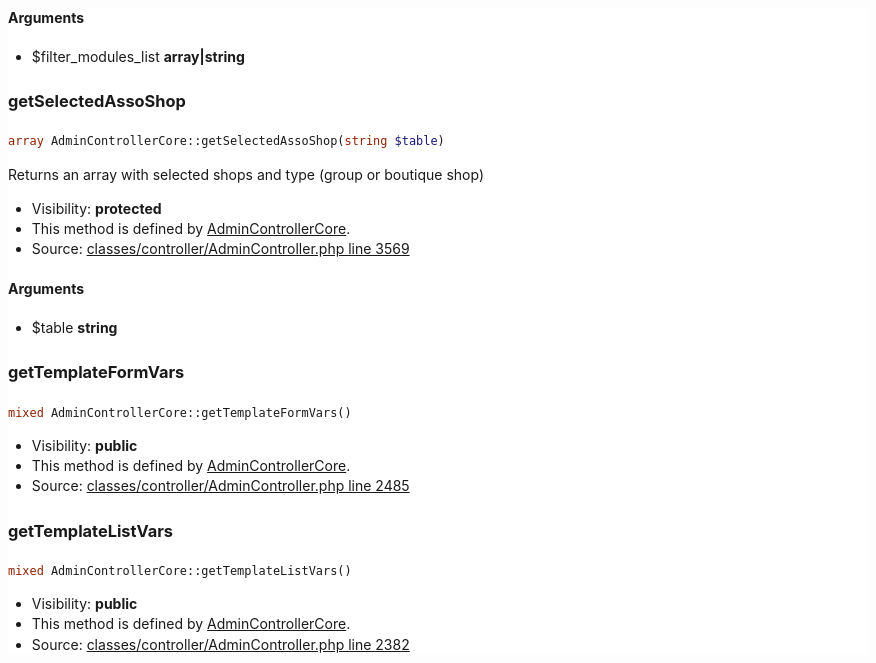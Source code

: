 #### Arguments
* $filter_modules_list **array|string**



### <a name="method-getSelectedAssoShop"></a>getSelectedAssoShop

```php
array AdminControllerCore::getSelectedAssoShop(string $table)
```

Returns an array with selected shops and type (group or boutique shop)



* Visibility: **protected**
* This method is defined by [AdminControllerCore](class.AdminControllerCore.md).
* Source: [classes/controller/AdminController.php line 3569](https://github.com/PrestaShop/PrestaShop/blob/1.6.1.1/classes/controller/AdminController.php#L3569)


#### Arguments
* $table **string**



### <a name="method-getTemplateFormVars"></a>getTemplateFormVars

```php
mixed AdminControllerCore::getTemplateFormVars()
```





* Visibility: **public**
* This method is defined by [AdminControllerCore](class.AdminControllerCore.md).
* Source: [classes/controller/AdminController.php line 2485](https://github.com/PrestaShop/PrestaShop/blob/1.6.1.1/classes/controller/AdminController.php#L2485)




### <a name="method-getTemplateListVars"></a>getTemplateListVars

```php
mixed AdminControllerCore::getTemplateListVars()
```





* Visibility: **public**
* This method is defined by [AdminControllerCore](class.AdminControllerCore.md).
* Source: [classes/controller/AdminController.php line 2382](https://github.com/PrestaShop/PrestaShop/blob/1.6.1.1/classes/controller/AdminController.php#L2382)

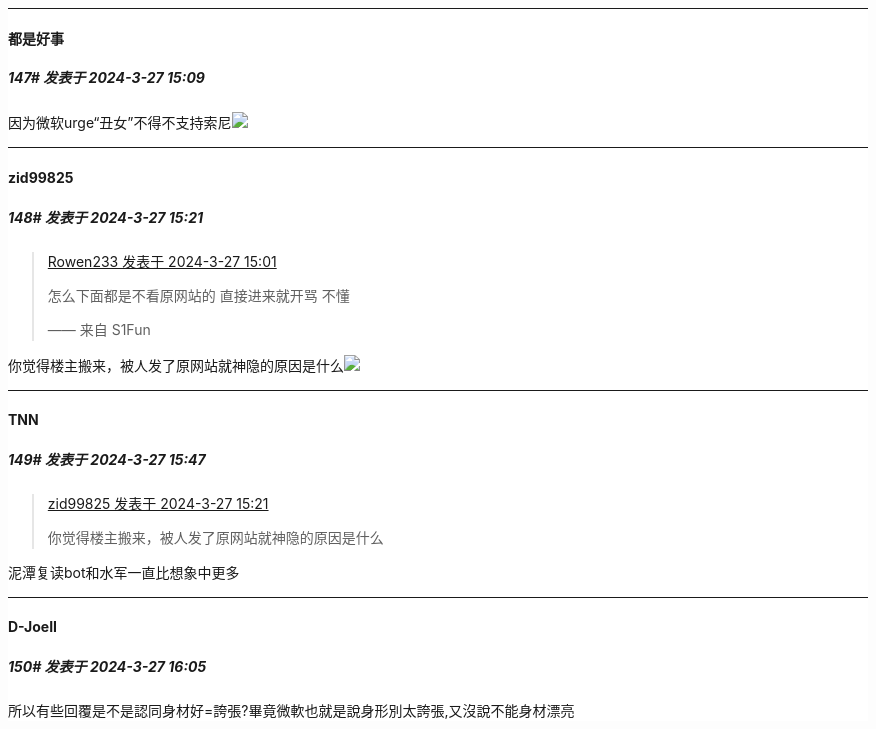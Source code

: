 
*****

####  都是好事  
##### 147#       发表于 2024-3-27 15:09

因为微软urge“丑女”不得不支持索尼<img src="https://static.saraba1st.com/image/smiley/face2017/067.png" referrerpolicy="no-referrer">


*****

####  zid99825  
##### 148#       发表于 2024-3-27 15:21

<blockquote><a href="httphttps://bbs.saraba1st.com/2b/forum.php?mod=redirect&amp;goto=findpost&amp;pid=64393545&amp;ptid=2177089" target="_blank">Rowen233 发表于 2024-3-27 15:01</a>

怎么下面都是不看原网站的 直接进来就开骂 不懂

—— 来自 S1Fun</blockquote>
你觉得楼主搬来，被人发了原网站就神隐的原因是什么<img src="https://static.saraba1st.com/image/smiley/face2017/053.png" referrerpolicy="no-referrer">


*****

####  TNN  
##### 149#       发表于 2024-3-27 15:47

<blockquote><a href="httphttps://bbs.saraba1st.com/2b/forum.php?mod=redirect&amp;goto=findpost&amp;pid=64393816&amp;ptid=2177089" target="_blank">zid99825 发表于 2024-3-27 15:21</a>

你觉得楼主搬来，被人发了原网站就神隐的原因是什么</blockquote>
泥潭复读bot和水军一直比想象中更多


*****

####  D-JoeII  
##### 150#       发表于 2024-3-27 16:05

所以有些回覆是不是認同身材好=誇張?畢竟微軟也就是說身形別太誇張,又沒說不能身材漂亮

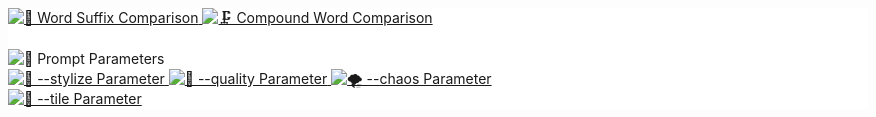 <a href="/Pages/MJ_V3/Comparison_Pages/Prompt_Writing/Word_Suffix_Comparison.md" title="Using different word endings"><picture>
    <source media="(prefers-color-scheme: dark)" srcset="/Images/Repo_Parts/Buttons/Comparison_Page_Buttons/Comparison_Pages/button_word_suffix_comparison.webp?raw=true" width = 249>
    <source media="(prefers-color-scheme: light)" srcset="/Images/Repo_Parts/Buttons/Comparison_Page_Buttons/Comparison_Pages/button_word_suffix_comparison_light.webp?raw=true" width = 249>
    <img alt="📓 Word Suffix Comparison" src="/Images/Repo_Parts/Buttons/Comparison_Page_Buttons/Comparison_Pages/button_word_suffix_comparison.webp?raw=true" width = 249>
</picture></a>
<a href="/Pages/MJ_V4/Comparison_Pages/Prompt_Writing/Compound_Word_Format_Comparison/Compound_Word_Format_Comparison.md" title="Using a space, dash, underscore, and more in compound words"><picture>
    <source media="(prefers-color-scheme: dark)" srcset="/Images/Repo_Parts/Buttons/Comparison_Page_Buttons/Comparison_Pages/button_compound_word_format.webp?raw=true" width = 249>
    <source media="(prefers-color-scheme: light)" srcset="/Images/Repo_Parts/Buttons/Comparison_Page_Buttons/Comparison_Pages/button_compound_word_format_light.webp?raw=true" width = 249>
    <img alt="🗜 Compound Word Comparison" src="/Images/Repo_Parts/Buttons/Comparison_Page_Buttons/Comparison_Pages/button_compound_word_format.webp?raw=true" width = 249>
</picture></a>
<br>
<br>
<picture>
  <source media="(prefers-color-scheme: dark)" srcset="/Images/Repo_Parts/Buttons/Comparison_Page_Buttons/Comparison_Page_Category_Labels/prompt_parameters.webp?raw=true" width = 758>
  <source media="(prefers-color-scheme: light)" srcset="/Images/Repo_Parts/Buttons/Comparison_Page_Buttons/Comparison_Page_Category_Labels/prompt_parameters_light.webp?raw=true" width = 758>
  <img alt="🧩 Prompt Parameters" src="/Images/Repo_Parts/Buttons/Comparison_Page_Buttons/Comparison_Page_Category_Labels/prompt_parameters.webp?raw=true" width = 758>
</picture>
<br>
<a href="/Pages/MJ_V4/Comparison_Pages/Parameters/Stylize_Comparison/Stylize_Comparison.md" title="Using the --stylize or --s parameter"><picture>
  <source media="(prefers-color-scheme: dark)" srcset="/Images/Repo_Parts/Buttons/Comparison_Page_Buttons/Comparison_Pages/button_stylize_parameter.webp?raw=true" width = 249>
  <source media="(prefers-color-scheme: light)" srcset="/Images/Repo_Parts/Buttons/Comparison_Page_Buttons/Comparison_Pages/button_stylize_parameter_light.webp?raw=true" width = 249>
  <img alt="🎇 --stylize Parameter" src="/Images/Repo_Parts/Buttons/Comparison_Page_Buttons/Comparison_Pages/button_stylize_parameter.webp?raw=true" width = 249>
</picture></a>
<a href="/Pages/MJ_V4/Comparison_Pages/Parameters/Quality_Comparison/Quality_Comparison.md" title="Using the --quality or --q parameter"><picture>
  <source media="(prefers-color-scheme: dark)" srcset="/Images/Repo_Parts/Buttons/Comparison_Page_Buttons/Comparison_Pages/button_quality_parameter.webp?raw=true" width = 249>
  <source media="(prefers-color-scheme: light)" srcset="/Images/Repo_Parts/Buttons/Comparison_Page_Buttons/Comparison_Pages/button_quality_parameter_light.webp?raw=true" width = 249>
  <img alt="💎 --quality Parameter" src="/Images/Repo_Parts/Buttons/Comparison_Page_Buttons/Comparison_Pages/button_quality_parameter.webp?raw=true" width = 249>
</picture></a>
<a href="/Pages/MJ_V4/Comparison_Pages/Parameters/Chaos_Comparison/Chaos_Comparison.md" title="Using the --chaos or --c parameter"><picture>
    <source media="(prefers-color-scheme: dark)" srcset="/Images/Repo_Parts/Buttons/Comparison_Page_Buttons/Comparison_Pages/button_chaos_parameter.webp?raw=true" width = 249>
    <source media="(prefers-color-scheme: light)" srcset="/Images/Repo_Parts/Buttons/Comparison_Page_Buttons/Comparison_Pages/button_chaos_parameter_light.webp?raw=true" width = 249>
    <img alt="🌪 --chaos Parameter" src="/Images/Repo_Parts/Buttons/Comparison_Page_Buttons/Comparison_Pages/button_chaos_parameter.webp?raw=true" width = 249>
</picture></a>
<br>
<a href="/Pages/MJ_V3/Comparison_Pages/Parameters/Tile_Parameter.md" title="Using the --tile parameter"><picture>
  <source media="(prefers-color-scheme: dark)" srcset="/Images/Repo_Parts/Buttons/Comparison_Page_Buttons/Comparison_Pages/button_tile_parameter.webp?raw=true" width = 249>
  <source media="(prefers-color-scheme: light)" srcset="/Images/Repo_Parts/Buttons/Comparison_Page_Buttons/Comparison_Pages/button_tile_parameter_light.webp?raw=true" width = 249>
  <img alt="🔲 --tile Parameter" src="/Images/Repo_Parts/Buttons/Comparison_Page_Buttons/Comparison_Pages/button_tile_parameter.webp?raw=true" width = 249>
</picture></a>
====================
**YOUR GOAL**
Determine the number of lines in the data that include the word "smiley", and provide that number without comment.

**SOLUTION FOR THIS PROBLEM**
2